Task goal:
Find each line in the records below that contains the word "GitLab", and copy it out.

Stored data entries:

* * * * * * * * *

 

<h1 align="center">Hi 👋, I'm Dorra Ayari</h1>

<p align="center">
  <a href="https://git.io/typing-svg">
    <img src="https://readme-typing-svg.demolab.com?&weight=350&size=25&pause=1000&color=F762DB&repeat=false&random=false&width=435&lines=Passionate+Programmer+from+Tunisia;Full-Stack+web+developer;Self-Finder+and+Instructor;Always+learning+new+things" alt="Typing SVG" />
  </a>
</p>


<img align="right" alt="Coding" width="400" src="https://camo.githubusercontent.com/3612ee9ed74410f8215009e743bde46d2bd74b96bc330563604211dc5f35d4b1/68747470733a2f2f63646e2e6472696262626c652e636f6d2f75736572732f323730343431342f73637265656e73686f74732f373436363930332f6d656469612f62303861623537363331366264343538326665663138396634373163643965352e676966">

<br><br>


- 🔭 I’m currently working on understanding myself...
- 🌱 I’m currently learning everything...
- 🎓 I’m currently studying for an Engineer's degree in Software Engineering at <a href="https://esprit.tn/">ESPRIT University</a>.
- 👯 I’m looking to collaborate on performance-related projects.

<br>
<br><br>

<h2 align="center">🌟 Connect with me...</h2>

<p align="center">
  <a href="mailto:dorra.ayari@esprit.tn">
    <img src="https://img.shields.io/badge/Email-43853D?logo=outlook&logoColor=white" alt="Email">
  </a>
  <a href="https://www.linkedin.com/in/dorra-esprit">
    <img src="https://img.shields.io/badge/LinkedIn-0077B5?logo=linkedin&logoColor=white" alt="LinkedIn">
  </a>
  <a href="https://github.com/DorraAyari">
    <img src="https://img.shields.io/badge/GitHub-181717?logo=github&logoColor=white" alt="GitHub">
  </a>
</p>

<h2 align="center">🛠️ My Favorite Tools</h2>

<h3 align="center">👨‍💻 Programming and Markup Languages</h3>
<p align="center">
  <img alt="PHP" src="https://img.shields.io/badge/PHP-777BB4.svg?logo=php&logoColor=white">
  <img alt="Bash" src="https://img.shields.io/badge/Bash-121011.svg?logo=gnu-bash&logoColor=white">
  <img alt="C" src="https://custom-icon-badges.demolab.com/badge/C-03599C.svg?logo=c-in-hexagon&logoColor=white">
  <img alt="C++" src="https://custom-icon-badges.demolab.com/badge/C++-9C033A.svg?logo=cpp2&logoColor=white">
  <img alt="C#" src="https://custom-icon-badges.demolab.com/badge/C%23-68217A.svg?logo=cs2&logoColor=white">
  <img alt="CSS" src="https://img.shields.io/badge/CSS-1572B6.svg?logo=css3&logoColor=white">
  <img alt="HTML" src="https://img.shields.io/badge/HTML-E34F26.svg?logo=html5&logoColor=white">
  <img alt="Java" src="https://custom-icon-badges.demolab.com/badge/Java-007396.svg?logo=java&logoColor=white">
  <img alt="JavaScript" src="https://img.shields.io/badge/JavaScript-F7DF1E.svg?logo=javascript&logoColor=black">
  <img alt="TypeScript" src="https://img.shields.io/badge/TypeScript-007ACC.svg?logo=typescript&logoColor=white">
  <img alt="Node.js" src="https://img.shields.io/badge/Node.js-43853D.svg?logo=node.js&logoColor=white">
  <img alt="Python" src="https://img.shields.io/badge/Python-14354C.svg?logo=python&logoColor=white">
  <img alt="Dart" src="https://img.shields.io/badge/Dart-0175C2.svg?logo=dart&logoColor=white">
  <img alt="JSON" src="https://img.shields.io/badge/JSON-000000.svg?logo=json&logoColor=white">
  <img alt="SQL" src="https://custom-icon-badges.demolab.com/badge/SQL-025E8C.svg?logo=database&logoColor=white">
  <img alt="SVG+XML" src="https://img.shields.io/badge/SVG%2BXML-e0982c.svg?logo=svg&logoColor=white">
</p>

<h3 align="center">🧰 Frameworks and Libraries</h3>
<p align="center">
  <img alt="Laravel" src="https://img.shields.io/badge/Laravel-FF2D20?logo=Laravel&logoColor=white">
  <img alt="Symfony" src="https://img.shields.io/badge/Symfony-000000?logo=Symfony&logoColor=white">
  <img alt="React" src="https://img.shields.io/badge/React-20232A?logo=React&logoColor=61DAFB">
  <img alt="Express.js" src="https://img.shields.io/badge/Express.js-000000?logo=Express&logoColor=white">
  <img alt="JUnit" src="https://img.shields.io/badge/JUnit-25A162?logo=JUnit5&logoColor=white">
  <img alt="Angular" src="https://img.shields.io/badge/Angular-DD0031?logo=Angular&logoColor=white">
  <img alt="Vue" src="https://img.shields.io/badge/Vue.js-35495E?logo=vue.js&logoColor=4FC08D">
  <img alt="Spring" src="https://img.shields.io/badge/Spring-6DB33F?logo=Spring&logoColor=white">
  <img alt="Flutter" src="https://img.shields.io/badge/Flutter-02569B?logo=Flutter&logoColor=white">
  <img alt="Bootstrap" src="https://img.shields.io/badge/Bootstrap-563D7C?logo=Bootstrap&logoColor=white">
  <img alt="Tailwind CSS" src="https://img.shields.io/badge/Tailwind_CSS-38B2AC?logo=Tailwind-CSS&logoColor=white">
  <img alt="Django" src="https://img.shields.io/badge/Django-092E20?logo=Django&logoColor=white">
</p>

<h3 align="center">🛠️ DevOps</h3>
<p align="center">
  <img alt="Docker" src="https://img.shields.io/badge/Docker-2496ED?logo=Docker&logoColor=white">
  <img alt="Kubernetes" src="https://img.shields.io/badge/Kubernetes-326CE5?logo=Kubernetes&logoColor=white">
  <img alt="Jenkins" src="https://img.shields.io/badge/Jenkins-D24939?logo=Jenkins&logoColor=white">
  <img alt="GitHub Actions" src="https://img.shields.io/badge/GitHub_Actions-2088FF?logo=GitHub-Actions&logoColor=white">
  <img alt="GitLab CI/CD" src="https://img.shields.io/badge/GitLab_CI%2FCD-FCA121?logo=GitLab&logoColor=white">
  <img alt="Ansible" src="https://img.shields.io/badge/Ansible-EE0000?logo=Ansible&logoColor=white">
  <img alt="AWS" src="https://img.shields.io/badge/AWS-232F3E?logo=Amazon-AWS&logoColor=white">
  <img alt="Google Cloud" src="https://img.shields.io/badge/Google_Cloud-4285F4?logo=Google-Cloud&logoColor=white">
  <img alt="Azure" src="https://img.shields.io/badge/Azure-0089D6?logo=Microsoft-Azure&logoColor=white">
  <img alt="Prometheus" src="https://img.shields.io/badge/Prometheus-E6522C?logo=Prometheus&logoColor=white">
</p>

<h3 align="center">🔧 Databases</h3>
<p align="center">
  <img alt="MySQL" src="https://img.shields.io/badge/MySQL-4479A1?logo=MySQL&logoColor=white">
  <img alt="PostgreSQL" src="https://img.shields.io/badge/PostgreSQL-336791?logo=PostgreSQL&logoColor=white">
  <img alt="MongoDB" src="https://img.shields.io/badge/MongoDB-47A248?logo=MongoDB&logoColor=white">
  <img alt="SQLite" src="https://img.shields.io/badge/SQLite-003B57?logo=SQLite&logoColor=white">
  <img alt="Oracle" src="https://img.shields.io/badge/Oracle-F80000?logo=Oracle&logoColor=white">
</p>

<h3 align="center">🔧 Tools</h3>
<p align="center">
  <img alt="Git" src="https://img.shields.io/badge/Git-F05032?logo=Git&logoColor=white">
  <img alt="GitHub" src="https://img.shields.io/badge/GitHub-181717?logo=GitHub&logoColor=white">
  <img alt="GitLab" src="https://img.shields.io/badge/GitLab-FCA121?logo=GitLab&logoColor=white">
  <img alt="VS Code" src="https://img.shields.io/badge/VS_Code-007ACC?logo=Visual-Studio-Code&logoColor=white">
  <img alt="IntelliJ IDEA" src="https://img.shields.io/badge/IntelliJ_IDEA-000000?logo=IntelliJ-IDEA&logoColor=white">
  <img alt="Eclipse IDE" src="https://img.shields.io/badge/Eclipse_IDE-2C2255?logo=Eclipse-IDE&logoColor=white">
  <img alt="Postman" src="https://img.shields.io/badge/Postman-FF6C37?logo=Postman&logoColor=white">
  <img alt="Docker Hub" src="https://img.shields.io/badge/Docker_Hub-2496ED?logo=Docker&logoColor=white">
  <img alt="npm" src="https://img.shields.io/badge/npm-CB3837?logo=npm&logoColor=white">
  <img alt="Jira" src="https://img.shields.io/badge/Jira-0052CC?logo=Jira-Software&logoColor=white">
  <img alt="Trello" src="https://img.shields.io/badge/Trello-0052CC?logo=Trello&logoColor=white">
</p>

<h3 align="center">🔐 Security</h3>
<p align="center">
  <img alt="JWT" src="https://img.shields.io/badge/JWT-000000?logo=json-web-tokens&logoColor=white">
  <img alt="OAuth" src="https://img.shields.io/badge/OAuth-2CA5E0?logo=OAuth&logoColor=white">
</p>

* * * * * * * * *

Output:
  <img alt="GitLab CI/CD" src="https://img.shields.io/badge/GitLab_CI%2FCD-FCA121?logo=GitLab&logoColor=white">
  <img alt="GitLab" src="https://img.shields.io/badge/GitLab-FCA121?logo=GitLab&logoColor=white">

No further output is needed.